I’ve Watched Over 2,000 TED Talks. These Are My Favorites

Nadia Rawls
3 min readApr 4, 2020
Photo: Bret Hartman / TED

I worked at TED for five years, from 2013 to 2018, and in that time, I watched over 2,000 TED Talks. In fact, I saw many of them multiple times — first in rehearsal, then onstage, then on video, and often again in a shorter cut of the video. I’ve seen talks on absolutely every subject, including a truly unreasonable number of talks about baby coral.

When people hear that I worked at TED, they often ask me to recommend my favorite talk. I never have a good answer for them; it’s an impossible task.

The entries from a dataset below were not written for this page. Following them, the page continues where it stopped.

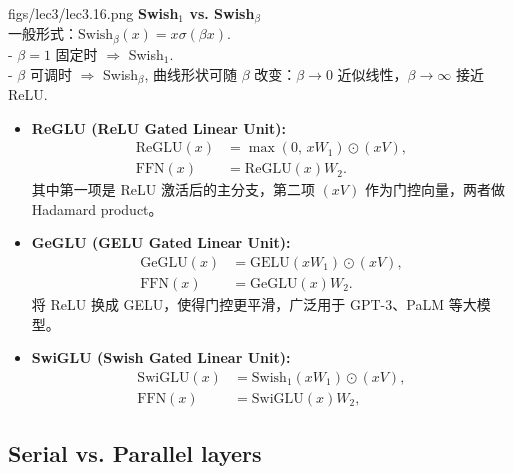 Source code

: \MarginImageWithNote
{figs/lec3/lec3.16.png}
{}
{
\textbf{Swish$_1$ vs. Swish$_\beta$}\\[0.3em]
一般形式：$\mathrm{Swish}_\beta(x)=x\sigma(\beta x)$.\\
- $\beta=1$ 固定时 $\Rightarrow$ Swish$_1$.\\
- $\beta$ 可调时 $\Rightarrow$ Swish$_\beta$, 曲线形状可随 $\beta$ 改变：$\beta\to0$ 近似线性，$\beta\to\infty$ 接近 ReLU.
}

\begin{itemize}
  \item \textbf{ReGLU (ReLU Gated Linear Unit):}
  \begin{align*}
    \mathrm{ReGLU}(x) &= \max(0,\, xW_1) \odot (xV), \\
    \mathrm{FFN}(x)   &= \mathrm{ReGLU}(x)W_2.
  \end{align*}
  其中第一项是 ReLU 激活后的主分支，第二项 $(xV)$ 作为门控向量，两者做 Hadamard product。

  \item \textbf{GeGLU (GELU Gated Linear Unit):}
  \begin{align*}
    \mathrm{GeGLU}(x) &= \mathrm{GELU}(xW_1) \odot (xV), \\
    \mathrm{FFN}(x)   &= \mathrm{GeGLU}(x)W_2.
  \end{align*}
  将 ReLU 换成 GELU，使得门控更平滑，广泛用于 GPT-3、PaLM 等大模型。

  \item \textbf{SwiGLU (Swish Gated Linear Unit):}
  \begin{align*}
    \mathrm{SwiGLU}(x) &= \mathrm{Swish_1}(xW_1) \odot (xV), \\
    \mathrm{FFN}(x)    &= \mathrm{SwiGLU}(x)W_2,
  \end{align*}
\end{itemize}




\clearpage
\subsection{Serial vs. Parallel layers}



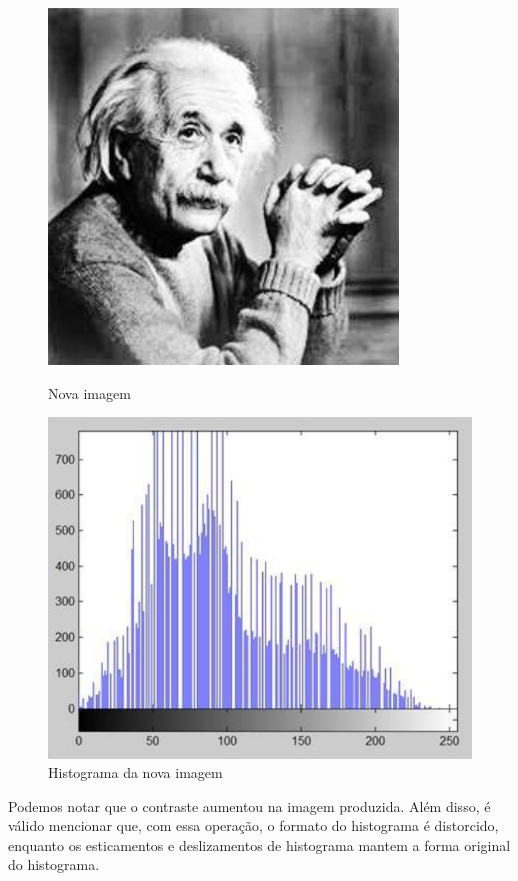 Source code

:\documentclass[a4paper, 12pt]{article}
\begin{document}
\begin{figure}[!htb]
	\centering
	  \includegraphics[width=\linewidth]{images/novo.png}
	  \caption{Nova imagem}
	\endminipage\hspace{1cm}
	  \includegraphics[scale=0.3]{images/velhoHist.png}
	  \caption{Histograma da nova imagem}
	\endminipage
\end{figure}
Podemos notar que o contraste aumentou na imagem produzida. Além disso, é válido mencionar que, com essa operação, o formato do histograma é distorcido, 
enquanto os esticamentos e deslizamentos de histograma mantem a forma original do histograma.
\end{document}
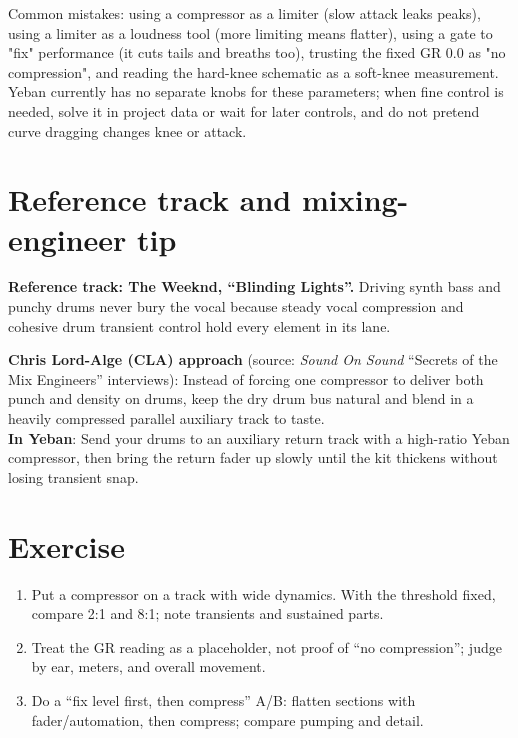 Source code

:Common mistakes: using a compressor as a limiter (slow attack leaks peaks), using a limiter as a loudness tool (more limiting means flatter), using a gate to "fix" performance (it cuts tails and breaths too), trusting the fixed GR 0.0 as "no compression", and reading the hard-knee schematic as a soft-knee measurement. Yeban currently has no separate knobs for these parameters; when fine control is needed, solve it in project data or wait for later controls, and do not pretend curve dragging changes knee or attack.

\section{Reference track and mixing-engineer tip}

\textbf{Reference track: The Weeknd, ``Blinding Lights''.} Driving synth bass and punchy drums never bury the vocal because steady vocal compression and cohesive drum transient control hold every element in its lane.

\begin{tipbox}
\textbf{Chris Lord-Alge (CLA) approach} (source: \emph{Sound On Sound} ``Secrets of the Mix Engineers'' interviews): Instead of forcing one compressor to deliver both punch and density on drums, keep the dry drum bus natural and blend in a heavily compressed parallel auxiliary track to taste.\\
\textbf{In Yeban}: Send your drums to an auxiliary return track with a high-ratio Yeban compressor, then bring the return fader up slowly until the kit thickens without losing transient snap.
\end{tipbox}

\section{Exercise}


\begin{exercise}
\begin{enumerate}
  \item Put a compressor on a track with wide dynamics. With the threshold fixed, compare 2:1 and 8:1; note transients and sustained parts.
  \item Treat the GR reading as a placeholder, not proof of ``no compression''; judge by ear, meters, and overall movement.
  \item Do a ``fix level first, then compress'' A/B: flatten sections with fader/automation, then compress; compare pumping and detail.
\end{enumerate}
\end{exercise}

TED Talks might sometimes feel formulaic or trite, but at their best, they are an extraordinary performance of human creativity, ingenuity, and connection, and the best of them have profoundly changed and shaped me. Choosing a favorite means choosing just one of the many ways that watching so many TED Talks has affected who I am and how I see the world, so I’ve never been keen to do it.

But since we all have more time on our hands now, here’s not just one favorite, but an exhaustive list of the talks I have loved and remembered.

I’m sure I’m missing many wonderful talks that I’d remember I loved if I saw them again, and there are many more that I loved in fragments, but these are the ones that stayed with me in full. I hope you enjoy.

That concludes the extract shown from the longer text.